W swoim składzie ma specjalny składnik – polimer wiskoelastyczny z pamięcią kształtu dla natychmiastowego efektu „żelazka” . Tak, wiem brzmi to jak czarna magia, ale to właśnie dzięki niemu mgiełka redukuje pozostałości sennych zagnieceń i zapewnia natychmiastowy efekt wypełniającego nawilżenia. Kiedy nie mam czasu szybko myje twarz i spryskuję ja tym cudeńkiem, wklepuję resztki w buzię i robię makijaż. Ten produkt powinna mieć każda kobieta w swojej kosmetyczce, ja mam dwa, miniaturkę na podróże i pełnowymiarowy produkt, który starcza na bardzo długo. Jest to kosmetyk, który stosuje się cały rok.
Makijaż, a pielęgnacja
Pod każdy podkład należy nałożyć odpowiedni krem. Najczęściej jest to krem nawilżający, ponieważ nasza skóra wysusza się pod wpływem fluidu, pudru czy innych kosmetyków kolorowych. Istotne, aby krem na dzień miał w swoim składzie filtry UV, które chronią skórę przed negatywnym działaniem promieni słonecznych. Ta zasada ważna jest przez cały rok, nawet w pochmurne dni! Pamiętaj o tym, że krem najlepiej delikatnie wklepać w skórę opuszkami palców, a następnie odczekać kilka minut do jego całkowitego wchłonięcia. Kolejnym krokiem będzie krem pod oczy, który zaleca się nakładać rano, a nie wieczorem, ponieważ skóra wokół oczu nie pracuje podczas snu.

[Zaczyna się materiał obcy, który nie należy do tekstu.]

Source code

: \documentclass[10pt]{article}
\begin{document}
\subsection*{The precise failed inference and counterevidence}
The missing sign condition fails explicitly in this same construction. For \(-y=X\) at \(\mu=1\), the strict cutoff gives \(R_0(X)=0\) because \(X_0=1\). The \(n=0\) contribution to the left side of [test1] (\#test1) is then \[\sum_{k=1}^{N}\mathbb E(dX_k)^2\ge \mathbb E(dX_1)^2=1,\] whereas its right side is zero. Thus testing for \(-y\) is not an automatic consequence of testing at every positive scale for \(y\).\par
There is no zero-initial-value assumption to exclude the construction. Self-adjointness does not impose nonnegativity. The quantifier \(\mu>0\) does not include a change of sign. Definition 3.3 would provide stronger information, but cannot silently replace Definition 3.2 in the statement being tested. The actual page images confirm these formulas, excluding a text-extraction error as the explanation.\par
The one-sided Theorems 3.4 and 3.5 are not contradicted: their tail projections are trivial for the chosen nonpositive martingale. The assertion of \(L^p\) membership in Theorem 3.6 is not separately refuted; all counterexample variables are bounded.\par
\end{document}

Po tych wszystkich porannych zabiegach nakładam na twarz makijaż. Zazwyczaj jest on lekki, subtelny, pozwalający skórze oddychać. Unikam zbyt mocnego makijażu, który nie tylko nie służy urodzie, ale przede wszystkim zdrowiu naszej skóry.
Coś dla duszy
Na koniec stań przed lustrem i uśmiechnij się do siebie. Zobacz, jaka jesteś piękna i powiedz sobie, że ten dzień będzie udany. Przecież zależy to tylko od Ciebie!
Świetny poradnik. Ja w zimie bardzo dbam o nawilżenie skóry twarzy, bo bez tego po prostu się sypie…

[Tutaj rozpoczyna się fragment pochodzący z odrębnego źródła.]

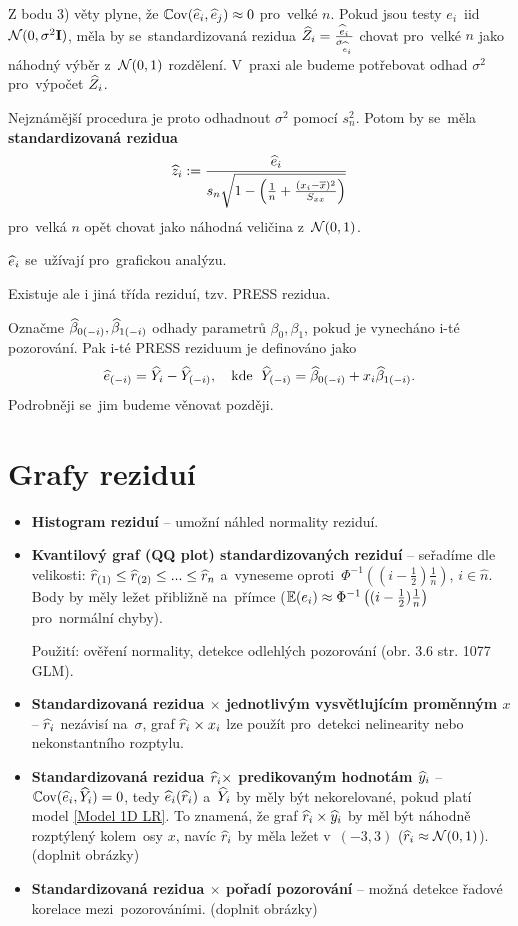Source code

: \begin{remark}
	Z bodu 3) věty plyne, že $\mathbb{C}\mathrm{ov}(\widehat{e}_i, \widehat{e}_j) \approx 0$ pro~velké $n$. Pokud jsou testy $e_i$~iid~$\mathcal{N}(0,\sigma^2\textbf{I})$, měla by se~standardizovaná rezidua $\widehat{Z}_i = \frac{\widehat{e}_i}{\sigma_{\widehat{e}_i}}$ chovat pro~velké $n$ jako náhodný výběr z~$\mathcal{N}(0,1)$ rozdělení. V~praxi ale budeme potřebovat odhad $\sigma^2$ pro~výpočet $\widehat{Z}_i$.
	
	Nejznámější procedura je proto odhadnout $\sigma^2$ pomocí $s_n^2$. Potom by se~měla \textbf{standardizovaná rezidua}
	 $$
		\widehat{z}_i := \frac{\widehat{e}_i}{s_n \sqrt{1 - \left(\frac{1}{n} + \frac{(x_i - \overline{x})^2}{S_{xx}} \right)}}
	 $$
	pro~velká $n$ opět chovat jako náhodná veličina z~$\mathcal{N}(0,1)$.
\end{remark}

\begin{remark}
	 $\widehat{e}_i$ se~užívají pro~grafickou analýzu.
	
	Existuje ale i jiná třída reziduí, tzv. PRESS rezidua.
	
	Označme $\widehat{\beta}_{0(-i)}, \widehat{\beta}_{1(-i)}$ odhady parametrů $\beta_0, \beta_1$, pokud je vynecháno i-té pozorování. Pak i-té PRESS reziduum je definováno jako
	 $$
		\widehat{e}_{(-i)} = \widehat{Y}_i - \widehat{Y}_{(-i)}, \quad \text{kde \;} \widehat{Y}_{(-i)} = \widehat{\beta}_{0(-i)} + x_i \widehat{\beta}_{1(-i)}.
	 $$
	Podrobněji se~jim budeme věnovat později.
\end{remark}

\section{Grafy reziduí}
\begin{itemize}
	\item \textbf{Histogram reziduí} -- umožní náhled normality reziduí.
	\item \textbf{Kvantilový graf (QQ plot) standardizovaných reziduí} -- seřadíme dle velikosti: $\widehat{r}_{(1)} \leq \widehat{r}_{(2)} \leq... \leq \widehat{r}_n$ a~vyneseme oproti~$\Phi^{-1}\left((i - \frac{1}{2}) \frac{1}{n} \right)$, $i  \in\widehat{n} $. Body by měly ležet přibližně na~přímce ($\mathbb{E} (e_i) \approx \Phi^{-1}\left((i - \frac{1}{2}) \frac{1}{n} \right)$ pro~normální chyby).
	
	Použití: ověření normality, detekce odlehlých pozorování (obr. 3.6 str. 1077 GLM).
	\item \textbf{Standardizovaná rezidua $\times$ jednotlivým vysvětlujícím proměnným $x$} -- $\widehat{r}_i$ nezávisí na~$\sigma$, graf $\widehat{r}_i \times x_i$ lze použít pro~detekci nelinearity nebo nekonstantního rozptylu.
	\item \textbf{Standardizovaná rezidua $\widehat{r}_i \times$ predikovaným hodnotám $\widehat{y}_i$} -- $\mathbb{C}\mathrm{ov}(\widehat{e}_i, \widehat{Y}_i) = 0$, tedy $\widehat{e}_i(\widehat{r}_i)$ a~$\widehat{Y}_i$ by měly být nekorelované, pokud platí model \eqref{Model 1D LR}. To znamená, že graf $\widehat{r}_i \times \widehat{y}_i$ by měl být náhodně rozptýlený kolem~osy $x$, navíc $\widehat{r}_i$ by měla ležet v~$(-3,3)$ ($ \widehat{r}_i \approx \mathcal{N}(0,1) $).
	(doplnit obrázky)
	\item \textbf{Standardizovaná rezidua $\times$ pořadí pozorování} -- možná detekce řadové korelace mezi~pozorováními.
	(doplnit obrázky)
	
\end{itemize}


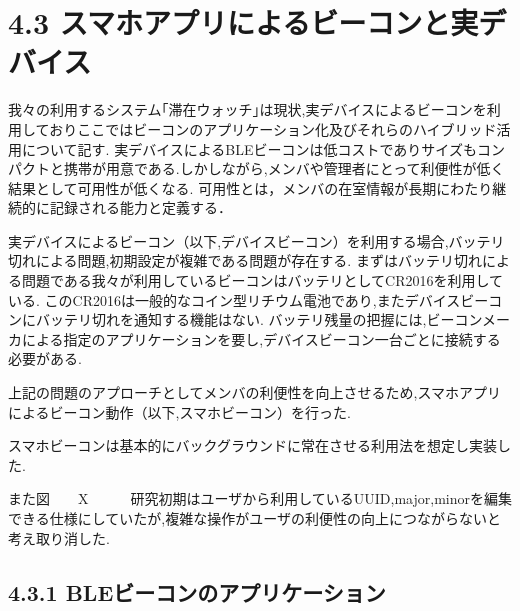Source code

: \section*{4.3 スマホアプリによるビーコンと実デバイス}
 我々の利用するシステム｢滞在ウォッチ｣は現状,実デバイスによるビーコンを利用しておりここではビーコンのアプリケーション化及びそれらのハイブリッド活用について記す.
 実デバイスによるBLEビーコンは低コストでありサイズもコンパクトと携帯が用意である.しかしながら,メンバや管理者にとって利便性が低く結果として可用性が低くなる.
 可用性とは，メンバの在室情報が長期にわたり継続的に記録される能力と定義する．
 
 実デバイスによるビーコン（以下,デバイスビーコン）を利用する場合,バッテリ切れによる問題,初期設定が複雑である問題が存在する.
まずはバッテリ切れによる問題である我々が利用しているビーコンはバッテリとしてCR2016を利用している.
このCR2016は一般的なコイン型リチウム電池であり,またデバイスビーコンにバッテリ切れを通知する機能はない.
バッテリ残量の把握には,ビーコンメーカによる指定のアプリケーションを要し,デバイスビーコン一台ごとに接続する必要がある.

上記の問題のアプローチとしてメンバの利便性を向上させるため,スマホアプリによるビーコン動作（以下,スマホビーコン）を行った.

スマホビーコンは基本的にバックグラウンドに常在させる利用法を想定し実装した.

また図　　X　　　研究初期はユーザから利用しているUUID,major,minorを編集できる仕様にしていたが,複雑な操作がユーザの利便性の向上につながらないと考え取り消した.




\subsection*{4.3.1 BLEビーコンのアプリケーション}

Mam kilka szczotek sonicznych, dzięki nim moja skóra wygląda zdrowiej 🙂
Mam na swojej liście do kupienia szczotkę foreo. Na razie używam do porannej pielęgnacji szczotkę z biedronki, która daje radę. Bardzo ciekawy wpis.
Ja zawsze rano od razu lecę myć zęby i twarz bardzo mi się to pomaga obudzić ?
Przy mojej tłustej cerze oczyszczanie to podstawa. Mam podobną szczoteczkę 🙂
Oczyszczanie rano u mnie jest konieczne. A co do kremu pod Oczy to ciekawe dlaczego wiele z nich jest przeznaczonych na Noc. ?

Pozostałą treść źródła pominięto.